The names Sunn O))) & Ulver are such heavyweights in their metal subgenres that having a release from either of them is exciting. However, when you hear that these groups have come together to release a collaborative recording we expect something bigger, something ready to leave other bands in the dust and Terrestrials is exactly that. Terrestrials is a curious album, because although it’s excellent and finds a way to have you on your knees, carrying a mystical orb in one hand with an enchanted viking horn in the other, it doesn’t feel like it is trying to prove anything to you. While other bands have been trying to fuse soundscapes together in a mad dash to bring us the “new” Sunn and Ulver seem to just be making good music that they want to be hearing and coming off sounding even better than any other band.
Terrestrials is comprised of three works that feature the lyricism (but thankfully not the lyrics) of Ulver with the deep but not sludge-like ambience of Sunn. It comes at a time where both groups have recently worked with larger “orchestral” sounds to tap into even deeper veins of their craft and it is this space that creates the bridge between them. I’ve found that the best way to listen to this album is with the lights off and with speakers, which should be par for the course when it comes to anything Sunn, but it raises a curious question. Without this huge sound could this album have taken place?

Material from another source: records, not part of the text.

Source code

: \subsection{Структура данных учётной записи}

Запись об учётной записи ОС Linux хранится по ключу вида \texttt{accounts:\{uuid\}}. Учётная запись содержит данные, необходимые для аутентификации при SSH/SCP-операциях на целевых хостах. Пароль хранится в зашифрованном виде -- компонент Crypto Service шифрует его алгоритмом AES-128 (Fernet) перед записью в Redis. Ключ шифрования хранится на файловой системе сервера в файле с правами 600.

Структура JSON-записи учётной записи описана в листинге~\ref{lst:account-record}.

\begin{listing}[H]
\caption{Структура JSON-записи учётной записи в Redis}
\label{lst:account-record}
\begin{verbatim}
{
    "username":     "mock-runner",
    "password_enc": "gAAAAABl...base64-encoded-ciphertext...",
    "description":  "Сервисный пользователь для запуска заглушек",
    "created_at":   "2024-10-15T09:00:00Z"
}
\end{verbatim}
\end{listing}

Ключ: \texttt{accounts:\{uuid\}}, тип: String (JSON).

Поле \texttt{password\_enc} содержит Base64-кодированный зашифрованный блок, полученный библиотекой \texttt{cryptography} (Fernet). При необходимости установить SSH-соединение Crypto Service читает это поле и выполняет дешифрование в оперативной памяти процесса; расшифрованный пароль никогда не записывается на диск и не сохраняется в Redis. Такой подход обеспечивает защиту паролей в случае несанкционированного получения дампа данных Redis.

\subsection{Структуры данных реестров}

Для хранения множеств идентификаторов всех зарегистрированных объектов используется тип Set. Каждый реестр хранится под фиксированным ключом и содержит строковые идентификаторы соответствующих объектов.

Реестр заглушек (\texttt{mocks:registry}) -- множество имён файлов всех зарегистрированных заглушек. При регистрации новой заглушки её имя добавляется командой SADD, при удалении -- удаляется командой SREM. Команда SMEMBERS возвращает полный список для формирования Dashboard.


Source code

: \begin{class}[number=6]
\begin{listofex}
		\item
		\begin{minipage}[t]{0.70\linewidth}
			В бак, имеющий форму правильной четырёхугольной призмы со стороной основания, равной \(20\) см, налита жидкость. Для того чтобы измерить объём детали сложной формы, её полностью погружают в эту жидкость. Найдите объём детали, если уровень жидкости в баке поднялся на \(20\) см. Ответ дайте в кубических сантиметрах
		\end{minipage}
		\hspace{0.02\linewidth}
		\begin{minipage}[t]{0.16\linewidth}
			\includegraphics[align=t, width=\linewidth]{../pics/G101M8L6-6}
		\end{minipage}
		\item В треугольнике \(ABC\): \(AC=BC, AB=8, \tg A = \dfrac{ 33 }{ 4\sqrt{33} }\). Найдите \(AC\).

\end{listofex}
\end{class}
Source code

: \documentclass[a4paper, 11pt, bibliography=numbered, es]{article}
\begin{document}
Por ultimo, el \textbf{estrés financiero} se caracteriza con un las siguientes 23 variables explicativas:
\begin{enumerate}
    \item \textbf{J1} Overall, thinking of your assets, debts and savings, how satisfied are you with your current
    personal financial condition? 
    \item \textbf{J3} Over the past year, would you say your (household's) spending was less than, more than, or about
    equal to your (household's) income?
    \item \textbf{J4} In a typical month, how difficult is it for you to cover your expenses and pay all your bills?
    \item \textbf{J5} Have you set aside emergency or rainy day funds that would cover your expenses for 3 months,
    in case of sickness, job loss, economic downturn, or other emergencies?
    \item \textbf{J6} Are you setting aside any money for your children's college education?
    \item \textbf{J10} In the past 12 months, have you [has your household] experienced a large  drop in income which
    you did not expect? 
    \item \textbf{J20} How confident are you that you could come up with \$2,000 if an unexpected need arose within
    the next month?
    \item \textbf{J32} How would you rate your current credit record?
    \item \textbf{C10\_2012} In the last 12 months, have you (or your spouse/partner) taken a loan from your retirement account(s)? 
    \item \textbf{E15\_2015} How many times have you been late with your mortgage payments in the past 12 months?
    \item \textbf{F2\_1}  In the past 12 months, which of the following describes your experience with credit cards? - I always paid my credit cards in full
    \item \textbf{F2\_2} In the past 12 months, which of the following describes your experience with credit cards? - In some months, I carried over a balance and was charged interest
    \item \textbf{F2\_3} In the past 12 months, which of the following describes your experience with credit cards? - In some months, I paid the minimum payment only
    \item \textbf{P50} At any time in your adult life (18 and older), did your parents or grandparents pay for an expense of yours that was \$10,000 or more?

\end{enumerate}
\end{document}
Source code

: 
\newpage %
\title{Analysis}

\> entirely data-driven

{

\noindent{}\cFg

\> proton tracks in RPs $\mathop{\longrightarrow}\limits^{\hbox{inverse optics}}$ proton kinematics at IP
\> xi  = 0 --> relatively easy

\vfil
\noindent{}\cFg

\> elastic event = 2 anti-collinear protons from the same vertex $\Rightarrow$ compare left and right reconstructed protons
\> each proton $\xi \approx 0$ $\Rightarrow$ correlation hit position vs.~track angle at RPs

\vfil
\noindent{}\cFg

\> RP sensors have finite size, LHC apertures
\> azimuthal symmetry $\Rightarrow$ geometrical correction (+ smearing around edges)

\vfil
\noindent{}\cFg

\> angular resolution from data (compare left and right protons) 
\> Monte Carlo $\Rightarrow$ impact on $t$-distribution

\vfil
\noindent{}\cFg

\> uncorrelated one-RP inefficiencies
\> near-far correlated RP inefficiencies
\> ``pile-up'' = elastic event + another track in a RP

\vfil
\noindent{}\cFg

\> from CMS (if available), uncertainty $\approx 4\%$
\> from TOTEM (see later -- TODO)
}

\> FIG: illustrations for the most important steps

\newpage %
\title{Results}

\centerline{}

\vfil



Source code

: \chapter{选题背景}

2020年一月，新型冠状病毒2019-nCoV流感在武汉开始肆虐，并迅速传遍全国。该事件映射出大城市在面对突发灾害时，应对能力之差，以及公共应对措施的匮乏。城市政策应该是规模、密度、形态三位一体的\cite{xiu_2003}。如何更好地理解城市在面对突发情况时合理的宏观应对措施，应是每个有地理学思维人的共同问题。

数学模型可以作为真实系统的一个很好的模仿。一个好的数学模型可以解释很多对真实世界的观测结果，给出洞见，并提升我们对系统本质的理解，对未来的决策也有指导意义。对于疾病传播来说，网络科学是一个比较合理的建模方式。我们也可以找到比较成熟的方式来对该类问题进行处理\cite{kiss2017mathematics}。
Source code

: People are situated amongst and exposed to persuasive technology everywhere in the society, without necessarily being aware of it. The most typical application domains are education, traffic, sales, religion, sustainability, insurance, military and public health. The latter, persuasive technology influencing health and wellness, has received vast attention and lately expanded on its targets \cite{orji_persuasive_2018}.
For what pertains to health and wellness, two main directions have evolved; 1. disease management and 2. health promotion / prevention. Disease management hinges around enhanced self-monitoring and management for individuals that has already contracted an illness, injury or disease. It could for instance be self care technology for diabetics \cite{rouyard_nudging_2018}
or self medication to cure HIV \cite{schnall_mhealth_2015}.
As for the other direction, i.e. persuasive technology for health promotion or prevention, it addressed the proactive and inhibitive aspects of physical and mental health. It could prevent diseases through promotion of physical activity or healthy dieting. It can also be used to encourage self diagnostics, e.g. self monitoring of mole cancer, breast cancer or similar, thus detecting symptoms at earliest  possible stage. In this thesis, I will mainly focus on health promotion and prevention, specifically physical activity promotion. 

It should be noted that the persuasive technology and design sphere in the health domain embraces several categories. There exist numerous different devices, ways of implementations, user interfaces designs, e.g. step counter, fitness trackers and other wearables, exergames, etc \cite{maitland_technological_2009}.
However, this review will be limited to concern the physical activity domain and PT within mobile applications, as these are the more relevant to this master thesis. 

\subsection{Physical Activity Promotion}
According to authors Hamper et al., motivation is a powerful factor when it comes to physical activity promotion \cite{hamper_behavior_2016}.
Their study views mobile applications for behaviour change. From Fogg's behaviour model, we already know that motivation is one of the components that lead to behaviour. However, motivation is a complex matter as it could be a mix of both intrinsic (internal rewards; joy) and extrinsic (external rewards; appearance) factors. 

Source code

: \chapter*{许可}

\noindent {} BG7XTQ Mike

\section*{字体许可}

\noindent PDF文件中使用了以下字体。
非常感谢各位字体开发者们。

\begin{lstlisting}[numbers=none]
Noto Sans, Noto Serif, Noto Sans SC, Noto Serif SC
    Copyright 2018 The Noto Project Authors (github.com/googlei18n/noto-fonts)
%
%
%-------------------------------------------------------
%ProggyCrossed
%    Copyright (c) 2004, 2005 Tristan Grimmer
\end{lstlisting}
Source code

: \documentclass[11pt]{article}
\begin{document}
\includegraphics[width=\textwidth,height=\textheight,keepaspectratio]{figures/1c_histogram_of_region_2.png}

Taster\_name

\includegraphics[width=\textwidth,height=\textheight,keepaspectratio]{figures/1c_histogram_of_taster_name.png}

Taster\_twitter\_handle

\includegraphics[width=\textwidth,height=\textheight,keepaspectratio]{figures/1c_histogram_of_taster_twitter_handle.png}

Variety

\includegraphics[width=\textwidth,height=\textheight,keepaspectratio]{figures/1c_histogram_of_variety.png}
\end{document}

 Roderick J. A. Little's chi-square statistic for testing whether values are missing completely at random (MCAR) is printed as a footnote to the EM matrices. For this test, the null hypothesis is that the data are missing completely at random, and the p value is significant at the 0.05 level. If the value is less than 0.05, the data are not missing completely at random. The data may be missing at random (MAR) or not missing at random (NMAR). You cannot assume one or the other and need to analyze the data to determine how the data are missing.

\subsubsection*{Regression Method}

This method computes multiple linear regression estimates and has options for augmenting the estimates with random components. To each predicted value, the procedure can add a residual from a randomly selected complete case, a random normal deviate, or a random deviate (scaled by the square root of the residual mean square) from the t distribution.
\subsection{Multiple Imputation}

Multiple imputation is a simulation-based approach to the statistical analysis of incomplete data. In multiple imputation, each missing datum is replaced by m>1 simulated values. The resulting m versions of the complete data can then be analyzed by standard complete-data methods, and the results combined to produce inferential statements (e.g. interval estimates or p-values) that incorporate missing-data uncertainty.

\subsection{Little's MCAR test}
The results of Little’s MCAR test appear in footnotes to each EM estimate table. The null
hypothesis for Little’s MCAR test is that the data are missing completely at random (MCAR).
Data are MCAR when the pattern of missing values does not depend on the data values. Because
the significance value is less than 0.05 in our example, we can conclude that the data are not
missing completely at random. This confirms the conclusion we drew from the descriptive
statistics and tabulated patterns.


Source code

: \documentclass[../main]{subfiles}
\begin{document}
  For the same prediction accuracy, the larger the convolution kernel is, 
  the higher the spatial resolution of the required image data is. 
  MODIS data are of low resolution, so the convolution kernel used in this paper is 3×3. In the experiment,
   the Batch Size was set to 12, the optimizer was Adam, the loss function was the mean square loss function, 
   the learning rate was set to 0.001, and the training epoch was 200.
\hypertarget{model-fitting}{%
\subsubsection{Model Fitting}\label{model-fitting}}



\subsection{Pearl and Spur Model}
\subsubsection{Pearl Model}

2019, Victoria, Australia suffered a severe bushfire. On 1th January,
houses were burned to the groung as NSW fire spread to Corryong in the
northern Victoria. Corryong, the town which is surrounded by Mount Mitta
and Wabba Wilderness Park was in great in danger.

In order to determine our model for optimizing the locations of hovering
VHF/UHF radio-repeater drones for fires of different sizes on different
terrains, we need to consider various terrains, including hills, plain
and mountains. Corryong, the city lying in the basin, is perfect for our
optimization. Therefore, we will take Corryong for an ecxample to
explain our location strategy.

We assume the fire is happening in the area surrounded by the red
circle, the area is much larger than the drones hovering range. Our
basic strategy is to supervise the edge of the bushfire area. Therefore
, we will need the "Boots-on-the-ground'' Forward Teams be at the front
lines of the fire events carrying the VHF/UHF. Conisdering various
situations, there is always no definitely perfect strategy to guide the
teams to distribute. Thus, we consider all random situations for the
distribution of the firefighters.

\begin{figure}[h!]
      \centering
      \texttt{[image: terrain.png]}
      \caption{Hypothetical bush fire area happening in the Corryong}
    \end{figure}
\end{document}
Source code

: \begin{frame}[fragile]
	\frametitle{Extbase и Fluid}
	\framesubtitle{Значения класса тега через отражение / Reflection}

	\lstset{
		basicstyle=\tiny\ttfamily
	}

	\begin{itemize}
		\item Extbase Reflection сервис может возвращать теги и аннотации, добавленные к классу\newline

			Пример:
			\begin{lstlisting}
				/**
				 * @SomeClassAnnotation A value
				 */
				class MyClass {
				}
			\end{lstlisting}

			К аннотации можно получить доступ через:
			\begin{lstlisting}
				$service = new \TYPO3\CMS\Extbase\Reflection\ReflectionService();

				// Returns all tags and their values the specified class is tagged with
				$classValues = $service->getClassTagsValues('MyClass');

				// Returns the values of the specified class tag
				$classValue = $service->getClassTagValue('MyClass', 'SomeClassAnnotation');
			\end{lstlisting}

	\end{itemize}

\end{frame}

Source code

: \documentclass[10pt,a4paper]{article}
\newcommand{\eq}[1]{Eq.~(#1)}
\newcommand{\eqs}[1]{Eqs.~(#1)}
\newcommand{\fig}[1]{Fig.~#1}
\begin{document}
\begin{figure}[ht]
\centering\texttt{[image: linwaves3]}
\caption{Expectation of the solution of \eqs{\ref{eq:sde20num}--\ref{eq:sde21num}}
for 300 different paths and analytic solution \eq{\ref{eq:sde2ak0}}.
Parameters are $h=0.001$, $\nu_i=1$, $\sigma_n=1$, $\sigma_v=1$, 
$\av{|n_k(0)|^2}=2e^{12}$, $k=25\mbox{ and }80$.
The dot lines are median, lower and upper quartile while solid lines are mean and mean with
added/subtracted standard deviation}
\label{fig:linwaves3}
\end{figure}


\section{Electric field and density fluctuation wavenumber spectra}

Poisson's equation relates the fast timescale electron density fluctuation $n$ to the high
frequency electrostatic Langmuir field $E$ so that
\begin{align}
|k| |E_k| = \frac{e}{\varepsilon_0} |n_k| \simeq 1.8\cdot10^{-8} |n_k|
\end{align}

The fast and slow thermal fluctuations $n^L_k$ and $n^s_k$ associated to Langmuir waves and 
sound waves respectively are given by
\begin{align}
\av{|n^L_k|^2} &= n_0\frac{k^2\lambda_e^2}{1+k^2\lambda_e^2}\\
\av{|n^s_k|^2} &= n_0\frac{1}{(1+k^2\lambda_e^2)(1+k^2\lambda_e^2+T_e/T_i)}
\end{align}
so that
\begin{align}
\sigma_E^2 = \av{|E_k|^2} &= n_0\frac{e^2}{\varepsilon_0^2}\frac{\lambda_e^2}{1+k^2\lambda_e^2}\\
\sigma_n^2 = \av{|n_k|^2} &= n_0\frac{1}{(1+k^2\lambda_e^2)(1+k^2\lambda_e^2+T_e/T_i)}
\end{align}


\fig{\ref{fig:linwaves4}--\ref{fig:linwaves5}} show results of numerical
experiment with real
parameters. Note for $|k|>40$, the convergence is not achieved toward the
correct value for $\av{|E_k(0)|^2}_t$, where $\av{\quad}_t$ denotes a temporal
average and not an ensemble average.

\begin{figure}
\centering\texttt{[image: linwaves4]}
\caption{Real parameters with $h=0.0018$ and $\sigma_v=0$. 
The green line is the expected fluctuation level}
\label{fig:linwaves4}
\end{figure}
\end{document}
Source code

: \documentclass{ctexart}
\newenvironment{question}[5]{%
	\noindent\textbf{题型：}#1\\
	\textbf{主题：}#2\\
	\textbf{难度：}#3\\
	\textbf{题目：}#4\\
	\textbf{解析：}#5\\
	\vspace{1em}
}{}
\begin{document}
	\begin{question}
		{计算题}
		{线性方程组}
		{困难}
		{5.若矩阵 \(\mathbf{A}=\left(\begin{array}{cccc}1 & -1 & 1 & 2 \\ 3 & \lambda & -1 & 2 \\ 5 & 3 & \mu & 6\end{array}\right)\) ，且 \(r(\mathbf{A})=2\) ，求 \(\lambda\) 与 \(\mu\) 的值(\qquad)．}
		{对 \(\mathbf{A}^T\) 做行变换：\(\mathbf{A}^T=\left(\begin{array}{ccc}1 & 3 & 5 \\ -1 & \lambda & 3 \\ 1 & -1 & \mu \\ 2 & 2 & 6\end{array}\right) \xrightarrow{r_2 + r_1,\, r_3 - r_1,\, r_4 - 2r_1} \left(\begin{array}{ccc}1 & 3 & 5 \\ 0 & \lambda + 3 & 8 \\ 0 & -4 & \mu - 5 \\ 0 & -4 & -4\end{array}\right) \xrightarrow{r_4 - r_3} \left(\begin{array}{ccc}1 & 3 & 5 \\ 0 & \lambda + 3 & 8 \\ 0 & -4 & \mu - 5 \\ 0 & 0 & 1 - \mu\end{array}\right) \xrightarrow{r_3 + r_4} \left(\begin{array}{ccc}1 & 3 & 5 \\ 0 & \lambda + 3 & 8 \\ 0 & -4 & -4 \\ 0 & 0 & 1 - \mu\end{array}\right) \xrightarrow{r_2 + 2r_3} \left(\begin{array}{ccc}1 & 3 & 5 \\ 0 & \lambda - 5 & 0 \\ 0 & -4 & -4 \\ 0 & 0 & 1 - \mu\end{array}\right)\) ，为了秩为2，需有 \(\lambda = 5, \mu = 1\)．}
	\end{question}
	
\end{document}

You can usually get lost within Sunn’s music, but Ulver has always had pace, no matter what shape the sound of the album was taking. The last track, “Eternal Return” is able to meld these qualities through the manipulation of oscillations in the “background” to give us a sense of direction without ever really departing from our starting point. If the music were more dense, and simply provided us with switches between drive and rest the music would feel heavy-handed and clunky. “Eternal Return”, which features a gorgeous opening and the somewhat disappointing use of lyrics allows us to bask for however long we wish without the urgency that you find in the Ulver song “As Syrians Pour In, Lebanon Grapples with Ghosts of a Bloody Past” yet both maintain a level of grit.
“Western Horn” has the best name of the works and the most unique character. The texture is wrapped up in a combination of lo-fi noise and orchestral strings which is periodically punctuated by the presence of low horns. The effect brings Eliane Radigue to mind in its minimalistic qualities and an ever present dance of partials and resonance. However “Western Horn” has a peculiar transition to it that really sets this track apart from the other two and bears the most cause for discussion. The track becomes electric without radically changing the musical environment of the piece. The horns and strings that you start out with become Radigue-like distorted guitars and synths. The character of the work changes drastically in these moments but the event itself is nearly imperceptible; I failed to notice the change in my first listen although I knew that something had changed in both me and the music. This move is radical, and shows us just why Sunn and Ulver are masters of their craft. Who else can nonchalantly swap out their roster of sounds for a piece and use it to make their material fresh without alerting you to its presence?
Terrestrials is an excellent and honest album that breaks new ground by finding novel ways of infusing drone with a fluctuating drive. It doesn’t always push you forward and you can find yourself awash in these sounds, but when it does choose to change direction, the result is very satisfying.